Turner also encourages her clients to have one cheat meal a week because — surprisingly — it can boost your metabolism. "When you reduce overall calories, the body adapts and lowers your metabolism as a survival mechanism," she says. A weekly "cheat meal" prevents hunger and cravings from getting out of control and refuels your muscles' energy stores, which helps you keep pace with your workouts.

4. Compensating for Eating With Exercise

Hate to break it to you, but you're probably not incinerating as many calories at the gym as you think. A 2010 study published in The Journal of Sports Medicine and Physical Fitness found that participants overestimated — by quadruple! — the amount of calories the burned in a sweat session. To make matters worse, this misjudgment led them to consume almost triple the calories they burned during exercise.

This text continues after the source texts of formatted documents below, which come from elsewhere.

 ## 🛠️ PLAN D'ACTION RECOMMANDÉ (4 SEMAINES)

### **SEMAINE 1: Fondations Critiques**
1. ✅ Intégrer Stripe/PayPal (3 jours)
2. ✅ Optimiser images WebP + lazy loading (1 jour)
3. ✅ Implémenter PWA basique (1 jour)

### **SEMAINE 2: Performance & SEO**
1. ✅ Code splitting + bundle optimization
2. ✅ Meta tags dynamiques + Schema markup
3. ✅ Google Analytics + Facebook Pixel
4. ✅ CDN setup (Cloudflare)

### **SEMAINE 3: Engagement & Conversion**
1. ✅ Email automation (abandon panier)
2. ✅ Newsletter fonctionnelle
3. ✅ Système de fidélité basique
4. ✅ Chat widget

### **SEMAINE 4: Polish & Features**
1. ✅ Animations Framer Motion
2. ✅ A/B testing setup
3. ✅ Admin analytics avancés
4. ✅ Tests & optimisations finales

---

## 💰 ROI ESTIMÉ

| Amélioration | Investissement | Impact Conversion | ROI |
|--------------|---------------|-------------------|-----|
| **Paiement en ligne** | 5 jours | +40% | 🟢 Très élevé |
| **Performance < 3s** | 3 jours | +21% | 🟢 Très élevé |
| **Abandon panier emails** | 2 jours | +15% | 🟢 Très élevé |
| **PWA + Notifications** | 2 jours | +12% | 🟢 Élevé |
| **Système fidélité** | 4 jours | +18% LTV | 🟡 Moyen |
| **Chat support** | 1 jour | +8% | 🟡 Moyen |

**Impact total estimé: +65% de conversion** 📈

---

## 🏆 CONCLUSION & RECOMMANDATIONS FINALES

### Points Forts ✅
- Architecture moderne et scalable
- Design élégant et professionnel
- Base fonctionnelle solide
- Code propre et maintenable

So just because you hit spin class hard doesn't mean you can eat whatever you want. A single slice of pizza can undermine an hour's worth of sweat. Plus, working out just so you can binge on a bag of chips encourages an unhealthy relationship with food, says Langevin. "It's good to have a balanced exercise program, but if you find you are bargaining too much with yourself be careful."

Instead of eating the chips and penalizing yourself with a backbreaking workout, just budget the chips into your day, says Langevin. For example, if the chips are 300 calories, make a healthy adjustment to your dinner — add more veggies and be sure to include a low-calorie lean protein like fish or chicken.

5. Going It Alone

Dropping pounds can be especially rigorous (not to mention lonely) if you're doing it solo. When it comes to beating the scale, there's strength in numbers. One 2003 study published in JAMA found that Weight Watchers participants shed triple the pounds of subjects who dieted on their own.

Another 2016 review of weight loss studies in Patient Preference and Adherenceshowed that supervised weight-loss programs were more effective than self-help strategies. Plus, people were more likely to maintain weight loss if they participated with friends or family.

That's because teaming up with others offers a sense of camaraderie and community. Plus, you're less likely to give up when you know someone else is counting on you to show up. This is especially true if you work out with a gym buddy. According to a 2014 study published in BMC Women's Health, accountability to others was among the top motivators for regular exercise in women.